Gastroserica lucens

Scientific classification
- Kingdom: Animalia
- Phylum: Arthropoda
- Class: Insecta
- Order: Coleoptera
- Suborder: Polyphaga
- Infraorder: Scarabaeiformia
- Family: Scarabaeidae
- Genus: Gastroserica
- Species: G. lucens
- Binomial name: Gastroserica lucens (Ahrens & Fabrizi, 2009)
- Synonyms: Microserica lucens Ahrens & Fabrizi, 2009;

= Gastroserica lucens =

- Genus: Gastroserica
- Species: lucens
- Authority: (Ahrens & Fabrizi, 2009)
- Synonyms: Microserica lucens Ahrens & Fabrizi, 2009

Species of beetle

Gastroserica lucens is a species of beetle of the family Scarabaeidae.

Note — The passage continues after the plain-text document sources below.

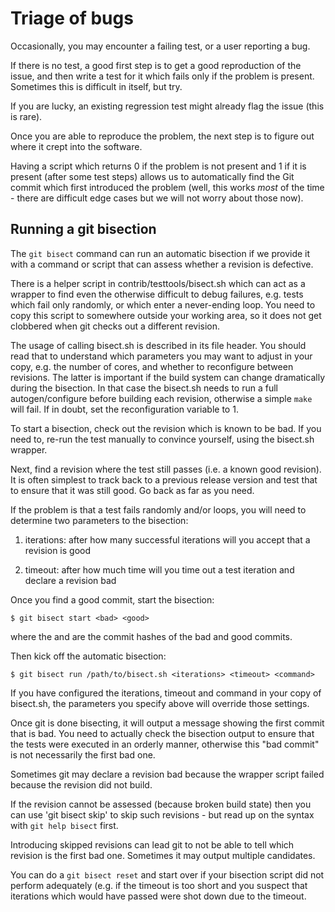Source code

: Triage of bugs
====================================

Occasionally, you may encounter a failing test, or a user reporting a
bug.

If there is no test, a good first step is to get a good reproduction of
the issue, and then write a test for it which fails only if the problem
is present.  Sometimes this is difficult in itself, but try.

If you are lucky, an existing regression test might already flag the
issue (this is rare).

Once you are able to reproduce the problem, the next step is to figure
out where it crept into the software.

Having a script which returns 0 if the problem is not present and
1 if it is present (after some test steps) allows us to automatically
find the Git commit which first introduced the problem (well, this works
*most* of the time - there are difficult edge cases but we will not worry
about those now).


Running a git bisection
------------------------------------

The `git bisect` command can run an automatic bisection if we provide it
with a command or script that can assess whether a revision is defective.

There is a helper script in contrib/testtools/bisect.sh which can act
as a wrapper to find even the otherwise difficult to debug failures, e.g.
tests which fail only randomly, or which enter a never-ending loop.
You need to copy this script to somewhere outside your working area,
so it does not get clobbered when git checks out a different revision.

The usage of calling bisect.sh is described in its file header.
You should read that to understand which parameters you may want to adjust
in your copy, e.g. the number of cores, and whether to reconfigure between
revisions. The latter is important if the build system can change
dramatically during the bisection. In that case the bisect.sh needs to run
a full autogen/configure before building each revision, otherwise a simple
`make` will fail. If in doubt, set the reconfiguration variable to 1.

To start a bisection, check out the revision which is known to be bad.
If you need to, re-run the test manually to convince yourself, using
the bisect.sh wrapper.

Next, find a revision where the test still passes (i.e. a known good
revision). It is often simplest to track back to a previous release
version and test that to ensure that it was still good. Go back as
far as you need.

If the problem is that a test fails randomly and/or loops, you will need to
determine two parameters to the bisection:

1. iterations: after how many successful iterations will you accept that a
revision is good

2. timeout: after how much time will you time out a test iteration and
declare a revision bad

Once you find a good commit, start the bisection:

    $ git bisect start <bad> <good>

where the <bad> and <good> are the commit hashes of the bad and good commits.

Then kick off the automatic bisection:

    $ git bisect run /path/to/bisect.sh <iterations> <timeout> <command>

If you have configured the iterations, timeout and command in your copy
of bisect.sh, the parameters you specify above will override those
settings.

Once git is done bisecting, it will output a message showing the first
commit that is bad.
You need to actually check the bisection output to ensure that the
tests were executed in an orderly manner, otherwise this "bad commit"
is not necessarily the first bad one.

Sometimes git may declare a revision bad because the wrapper script failed
because the revision did not build.

If the revision cannot be assessed (because broken build state) then you
can use 'git bisect skip' to skip such revisions - but read up on the
syntax with `git help bisect` first.

Introducing skipped revisions can lead git to not be able to tell which
revision is the first bad one. Sometimes it may output multiple
candidates.

You can do a `git bisect reset` and start over if your bisection script
did not perform adequately (e.g. if the timeout is too short and you
suspect that iterations which would have passed were shot down due to
the timeout.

It is found in India (Arunachal Pradesh).

==Description==
Adults reach a length of about 5.7-6.4 mm. They have a strongly shiny, short, oval body. The ventral surface is dark brown and the dorsal surface is blackish and nearly glabrous. The legs are yellowish.

==Etymology==
The species name is derived from Latin lucens and refers to the shiny dorsal surface.